An unusually wet and cold growing season stunted this year's crop of tuberose, pikake, puakenikeni, ginger and other flowers popular for lei — just as demand has spiked for May Day, Mother's Day and high school and college graduations.

The dark and wet conditions also made the crops vulnerable to rot and fungus, and the continued rains often washed away chemical treatments.

"It was very cold for most of February and March and well into April," said Edwin Mersino, a county extension agent who works with growers on O'ahu. "It was unseasonably cold on average — 5 to 10 degrees colder. So the plants were set back and things didn't grow as fast. For many of the growers, they're going to miss graduation."

Lei sellers, for the most part, expect to meet the seasonal demand by replacing popular local flowers with imported orchids from places such as Thailand and Malaysia.

When she can get a few orders of tuberose filled, Lana Haasenritter weaves them delicately in among imported orchids to at least give her customers a whiff of the flowers they really want.

"There's lei, but it may not be a pure tuberose or a pure puakenikeni," said Haasenritter, whose family runs AhLan's Lei Stand in Hilo. "We're stretching the tuberose with orchids to meet the demand for graduations and May Day because everybody's looking for smell."

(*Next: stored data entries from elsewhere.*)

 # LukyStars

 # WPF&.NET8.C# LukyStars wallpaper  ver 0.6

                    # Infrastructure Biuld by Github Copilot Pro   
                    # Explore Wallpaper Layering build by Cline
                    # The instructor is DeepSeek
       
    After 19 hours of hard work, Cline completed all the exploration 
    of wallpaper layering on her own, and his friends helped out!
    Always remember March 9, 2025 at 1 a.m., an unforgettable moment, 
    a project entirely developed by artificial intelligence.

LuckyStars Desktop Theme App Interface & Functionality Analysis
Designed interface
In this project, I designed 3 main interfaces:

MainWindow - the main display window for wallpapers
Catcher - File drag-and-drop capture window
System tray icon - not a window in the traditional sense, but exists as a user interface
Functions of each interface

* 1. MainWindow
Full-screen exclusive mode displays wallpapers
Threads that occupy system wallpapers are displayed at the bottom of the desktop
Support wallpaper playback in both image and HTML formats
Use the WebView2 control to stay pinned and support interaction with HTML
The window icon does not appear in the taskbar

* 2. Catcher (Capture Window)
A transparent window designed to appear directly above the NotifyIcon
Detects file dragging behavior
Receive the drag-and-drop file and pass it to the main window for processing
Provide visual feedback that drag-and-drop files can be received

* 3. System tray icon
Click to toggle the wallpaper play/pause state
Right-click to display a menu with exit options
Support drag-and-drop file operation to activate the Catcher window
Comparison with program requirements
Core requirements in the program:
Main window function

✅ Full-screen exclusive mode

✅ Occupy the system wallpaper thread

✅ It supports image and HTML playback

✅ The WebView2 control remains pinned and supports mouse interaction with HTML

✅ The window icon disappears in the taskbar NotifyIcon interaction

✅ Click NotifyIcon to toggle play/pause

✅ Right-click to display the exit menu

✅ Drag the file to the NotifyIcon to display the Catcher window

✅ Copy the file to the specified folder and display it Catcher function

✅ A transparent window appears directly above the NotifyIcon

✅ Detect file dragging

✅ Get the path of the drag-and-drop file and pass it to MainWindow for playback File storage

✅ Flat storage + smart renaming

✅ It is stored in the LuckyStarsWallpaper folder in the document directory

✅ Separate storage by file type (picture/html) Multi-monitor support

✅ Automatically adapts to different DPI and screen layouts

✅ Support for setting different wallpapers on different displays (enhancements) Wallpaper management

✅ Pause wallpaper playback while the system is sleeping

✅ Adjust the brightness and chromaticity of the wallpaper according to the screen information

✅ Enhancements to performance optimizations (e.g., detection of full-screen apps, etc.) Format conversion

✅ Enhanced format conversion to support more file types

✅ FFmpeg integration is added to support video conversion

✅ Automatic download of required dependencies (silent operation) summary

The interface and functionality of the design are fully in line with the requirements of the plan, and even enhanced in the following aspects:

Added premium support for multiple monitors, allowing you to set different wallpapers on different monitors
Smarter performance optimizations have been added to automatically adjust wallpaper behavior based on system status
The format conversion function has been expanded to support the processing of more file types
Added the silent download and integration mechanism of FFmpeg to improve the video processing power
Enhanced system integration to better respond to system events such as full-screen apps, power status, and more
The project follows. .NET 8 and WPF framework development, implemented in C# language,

Four generations of Haasenritter's family have been running AhLan's Lei Stand since the 1940s and she can't remember a bigger shortage of tuberose, pikake and other locally grown flowers.

"This is the lowest I've ever seen in the supply of flowers," Haasenritter said.

Hawai'i saw its lei-flower industry grow to $3.64 million in 2007, up 3 percent from the year before, according to the latest data from the state Department of Agriculture.

PRODUCTION DOWN

This year's lei flower production won't be known for another year. But all indications suggest that production will be way down.

"We've had an extremely bad winter that caused people to lose production, lose crops and stop people from planting," said Eric Tanouye, vice president and general manager of Greenpoint Nurseries in Hilo, who also serves as vice president of the Hawai'i Tropical Flower Council. "It was an extremely long, somewhat cold and really dark winter."

On behalf of lei flower growers, Tanouye said, "our industry apologizes for having to use imports. But you have to do that if you're going to continue to supply demand."

Erin Igawa, administrative assistant at Aloha Island Lei and Floral in Kaka'ako, hopes her customers understand.

"People have to be flexible this year," she said, "because scented lei are going to be hard to come by."